Ironic, then, that I should end up with 25 acres of perfectly good growing land, but maybe not surprising that I can manage only a pocket-handkerchief vege plot.
This fact was pointed out to me by a recent vistor who questioned why it is that I have things growing in big pots on the deck (she’s always asking pointed questions). I told her, truthfully, that it was because I already had the pots and I was sick of them lying around sprouting weeds. She didn’t believe me. Then I agreed with her that maybe I’m living an urban lifestyle in a rural environment.
But I’ve been thinking about that, and I’m not sure that we live much differently from many of our farmer neighbours. They have flat screen TVs and espresso machines. They have candle-lit dinner parties and welcome their pet dog inside (although not necessarily at the same time). Crikey, some of them even have European cars. And they don’t all have sprawling vege gardens or kill their own meat.

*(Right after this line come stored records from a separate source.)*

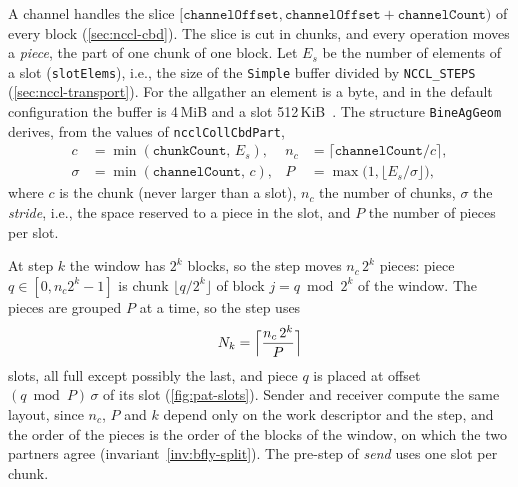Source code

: A channel handles the slice $[\texttt{channelOffset},\texttt{channelOffset}+\texttt{channelCount})$ of every block (\cref{sec:nccl-cbd}).
The slice is cut in chunks, and every operation moves a \emph{piece}, the part of one chunk of one block.
Let $E_s$ be the number of elements of a slot (\texttt{slotElems}), i.e., the size of the \texttt{Simple} buffer divided by \texttt{NCCL\_STEPS} (\cref{sec:nccl-transport}).
For the allgather an element is a byte, and in the default configuration the buffer is 4\,MiB and a slot 512\,KiB~\cite{hu2025demystifying}.
The structure \texttt{BineAgGeom} derives, from the values of \texttt{ncclCollCbdPart},
\begin{align}
  c &= \min(\texttt{chunkCount},\,E_s), & n_c &= \lceil \texttt{channelCount}/c\rceil,\\
  \sigma &= \min(\texttt{channelCount},\,c), & P &= \max\bigl(1,\lfloor E_s/\sigma\rfloor\bigr),
\end{align}
where $c$ is the chunk (never larger than a slot), $n_c$ the number of chunks, $\sigma$ the \emph{stride}, i.e., the space reserved to a piece in the slot, and $P$ the number of pieces per slot.

At step $k$ the window has $2^k$ blocks, so the step moves $n_c\,2^k$ pieces: piece $q\in[0,n_c2^k-1]$ is chunk $\lfloor q/2^k\rfloor$ of block $j=q\bmod 2^k$ of the window.
The pieces are grouped $P$ at a time, so the step uses
\begin{equation}
  N_k=\Bigl\lceil \frac{n_c\,2^k}{P}\Bigr\rceil
  \label{eq:pat-slots}
\end{equation}
slots, all full except possibly the last, and piece $q$ is placed at offset $(q\bmod P)\,\sigma$ of its slot (\cref{fig:pat-slots}).
Sender and receiver compute the same layout, since $n_c$, $P$ and $k$ depend only on the work descriptor and the step, and the order of the pieces is the order of the blocks of the window, on which the two partners agree (invariant~\ref{inv:bfly-split}).
The pre-step of \emph{send} uses one slot per chunk.

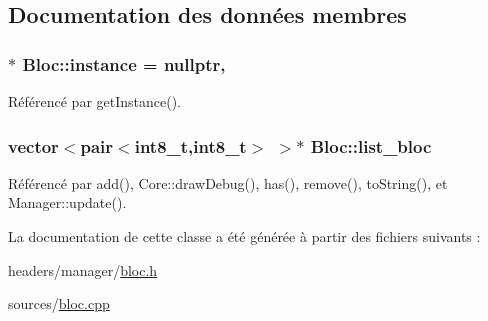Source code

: \subsection{Documentation des données membres}
\hypertarget{classBloc_a39298425a48bcca70e70464f51193507}{
\subsubsection[{instance}]{ $\ast$ Bloc\-::instance = nullptr\hspace{0.3cm}{\ttfamily [static]}, {\ttfamily [private]}}}\label{classBloc_a39298425a48bcca70e70464f51193507}


Référencé par get\-Instance().

\hypertarget{classBloc_a51ad89062b91675830e0285f992f3210}{
\subsubsection[{list\-\_\-bloc}]{\setlength{\rightskip}{0pt plus 5cm}vector$<$pair$<$int8\-\_\-t,int8\-\_\-t$>$ $>$$\ast$ Bloc\-::list\-\_\-bloc}}\label{classBloc_a51ad89062b91675830e0285f992f3210}


Référencé par add(), Core\-::draw\-Debug(), has(), remove(), to\-String(), et Manager\-::update().



La documentation de cette classe a été générée à partir des fichiers suivants \-:\begin{DoxyCompactItemize}
\item 
headers/manager/\hyperlink{bloc_8h}{bloc.\-h}\item 
sources/\hyperlink{bloc_8cpp}{bloc.\-cpp}\end{DoxyCompactItemize}
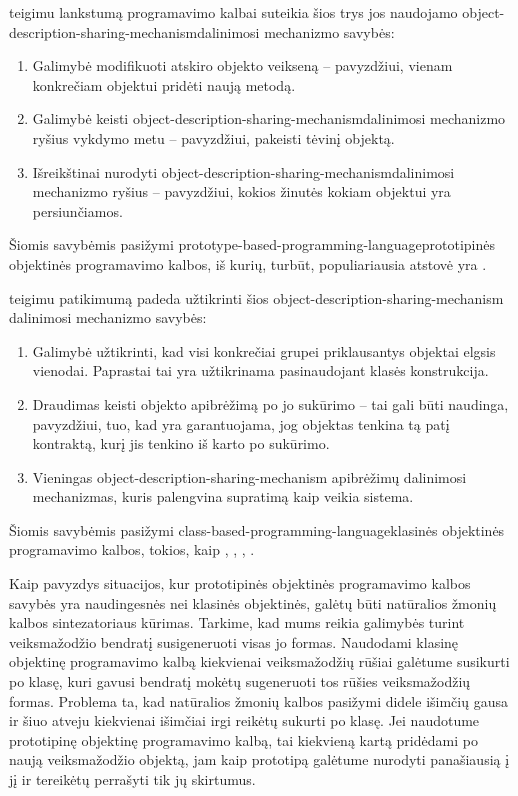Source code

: \cite{Lieberman:1987:TO:62139.62144} teigimu lankstumą programavimo
kalbai suteikia šios trys jos naudojamo
\gls{object-description-sharing-mechanism}{dalinimosi mechanizmo}
savybės:
\begin{enumerate}
  \item Galimybė modifikuoti atskiro objekto veikseną – pavyzdžiui,
    vienam konkrečiam objektui pridėti naują metodą.
  \item Galimybė keisti
    \gls{object-description-sharing-mechanism}{dalinimosi
    mechanizmo} ryšius vykdymo metu – pavyzdžiui, pakeisti tėvinį
    objektą.
  \item Išreikštinai nurodyti
    \gls{object-description-sharing-mechanism}{dalinimosi mechanizmo}
    ryšius – pavyzdžiui, kokios žinutės kokiam objektui yra
    persiunčiamos.
\end{enumerate}
Šiomis savybėmis pasižymi
\gls{prototype-based-programming-language}{prototipinės objektinės
programavimo kalbos}, iš kurių, turbūt, populiariausia atstovė yra
.

\cite{Lieberman:1987:TO:62139.62144} teigimu patikimumą padeda
užtikrinti šios \gls{object-description-sharing-mechanism}{
dalinimosi mechanizmo} savybės:
\begin{enumerate}
  \item Galimybė užtikrinti, kad visi konkrečiai grupei priklausantys
    objektai elgsis vienodai. Paprastai tai yra užtikrinama
    pasinaudojant klasės konstrukcija.
  \item Draudimas keisti objekto apibrėžimą po jo sukūrimo – tai
    gali būti naudinga, pavyzdžiui, tuo, kad yra garantuojama,
    jog objektas tenkina tą patį kontraktą, kurį jis tenkino iš
    karto po sukūrimo.
  \item Vieningas \gls{object-description-sharing-mechanism}{
    apibrėžimų dalinimosi mechanizmas}, kuris palengvina supratimą
    kaip veikia sistema.
\end{enumerate}
Šiomis savybėmis pasižymi
\gls{class-based-programming-language}{klasinės objektinės
programavimo kalbos}, tokios, kaip , ,
, .

Kaip pavyzdys situacijos, kur prototipinės objektinės programavimo
kalbos savybės yra naudingesnės nei klasinės objektinės, galėtų
būti natūralios žmonių kalbos sintezatoriaus kūrimas. Tarkime, kad
mums reikia galimybės turint veiksmažodžio bendratį susigeneruoti
visas jo formas. Naudodami klasinę objektinę programavimo kalbą
kiekvienai veiksmažodžių rūšiai galėtume susikurti po klasę,
kuri gavusi bendratį mokėtų sugeneruoti tos rūšies veiksmažodžių
formas. Problema ta, kad natūralios žmonių kalbos pasižymi didele
išimčių gausa ir šiuo atveju kiekvienai išimčiai irgi reikėtų
sukurti po klasę. Jei naudotume prototipinę objektinę programavimo
kalbą, tai kiekvieną kartą pridėdami po naują veiksmažodžio
objektą, jam kaip prototipą galėtume nurodyti panašiausią į jį ir
tereikėtų perrašyti tik jų skirtumus.

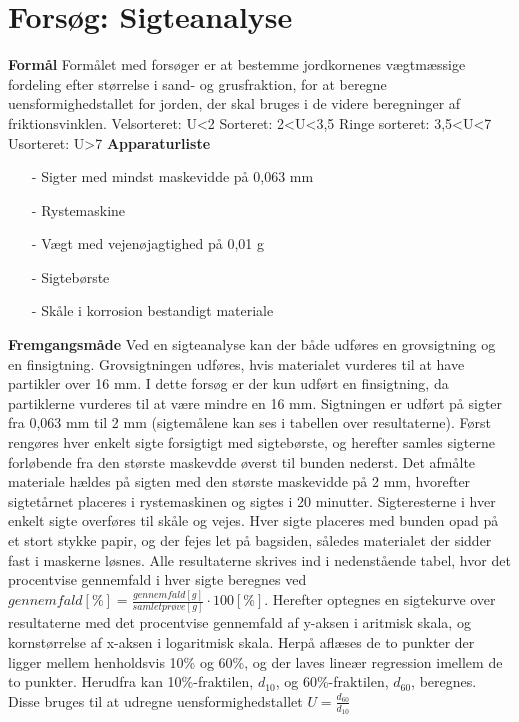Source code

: \chapter{Forsøg: Sigteanalyse}
\textbf{Formål}
\newline
Formålet med forsøger er at bestemme jordkornenes vægtmæssige fordeling efter størrelse i sand- og grusfraktion, for at beregne uensformighedstallet for jorden, der skal bruges i de videre beregninger af friktionsvinklen. 
\newline
\newline
Velsorteret: U<2
\newline 
Sorteret: 2<U<3,5
\newline
Ringe sorteret: 3,5<U<7
\newline
Usorteret: U>7
\newline
\newline
\textbf{Apparaturliste}
\begin{itemize}
	\item[-] Sigter med mindst maskevidde på 0,063 mm
	\item[-] Rystemaskine
	\item[-] Vægt med vejenøjagtighed på 0,01 g
	\item[-] Sigtebørste
	\item[-] Skåle i korrosion bestandigt materiale
\end{itemize}
\textbf{Fremgangsmåde}
\newline
Ved en sigteanalyse kan der både udføres en grovsigtning og en finsigtning. Grovsigtningen udføres, hvis materialet vurderes til at have partikler over 16 mm. I dette forsøg er der kun udført en finsigtning, da partiklerne vurderes til at være mindre en 16 mm. Sigtningen er udført på sigter fra 0,063 mm til 2 mm (sigtemålene kan ses i tabellen over resultaterne). 
\newline \indent{     }   Først rengøres hver enkelt sigte forsigtigt med sigtebørste, og herefter samles sigterne forløbende fra den største maskevdde øverst til bunden nederst. Det afmålte materiale hældes på sigten med den største maskevidde på 2 mm, hvorefter sigtetårnet placeres i rystemaskinen og sigtes i 20 minutter.
\newline \indent{     }   Sigteresterne i hver enkelt sigte overføres til skåle og vejes. Hver sigte placeres med bunden opad på et stort stykke papir, og der fejes let på bagsiden, således materialet der sidder fast i maskerne løsnes.
\newline \indent{     }   Alle resultaterne skrives ind i nedenstående tabel, hvor det procentvise gennemfald i hver sigte beregnes ved $gennemfald [\%] = \frac{gennemfald [g]}{samlet prøve [g]}\cdot 100 [\%]$. Herefter optegnes en sigtekurve over resultaterne med det procentvise gennemfald af y-aksen i aritmisk skala, og kornstørrelse af x-aksen i logaritmisk skala. Herpå aflæses de to punkter der ligger mellem henholdsvis 10\% og 60\%, og der laves lineær regression imellem de to punkter. Herudfra kan 10\%-fraktilen, $d_{10}$, og 60\%-fraktilen, $d_{60}$, beregnes. Disse bruges til at udregne uensformighedstallet $U = \frac{d_{60}}{d_{10}}$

My little plot – and the offending terracotta pots – is just the right size for me to tend and for my family to pick from. It’s usually got some lettuce, some rocket, chillies, chives, a few spring onions, parsley, coriander when it’s not seeding, and my favourite nadine potatoes. In the cooler months I grow leeks, broccoli, and lettuce. We also planted some fruit trees the winter before last and the nashi tree had half a dozen sensationally sweet pears a few weeks ago. There’s a heritage apple and a quince, pear and, I think, plum, plus a fig and a walnut tree. Oh, and the essential bay, nearly cut off in its infancy by territorial hares.
And my little plot always features tomatoes in the summer. Until recently I’ve grown a few heritage varieties, and always liked the “Black From Tula” from Kings’ seeds. This year I discovered a Supertom which had had the Tula grafted on to it, and what a revelation that’s been! One $8 plant has kept us going all season with sweet, dark fruit, plucked ripe and still warm from the summer sun. (An enduring memory of a trip to Italy is calling in to a rural roadside café, asking for a salami and tomato sandwich, and the patron ducking out the back to pick the tomato.) But the tomatoes in the pots were a letdown. Maybe they were feeling too urban?
I’ve come to really value my humble plantings, silly as they may look in the expanse that could be occupied – perhaps like me, a city boy transplanted into the country.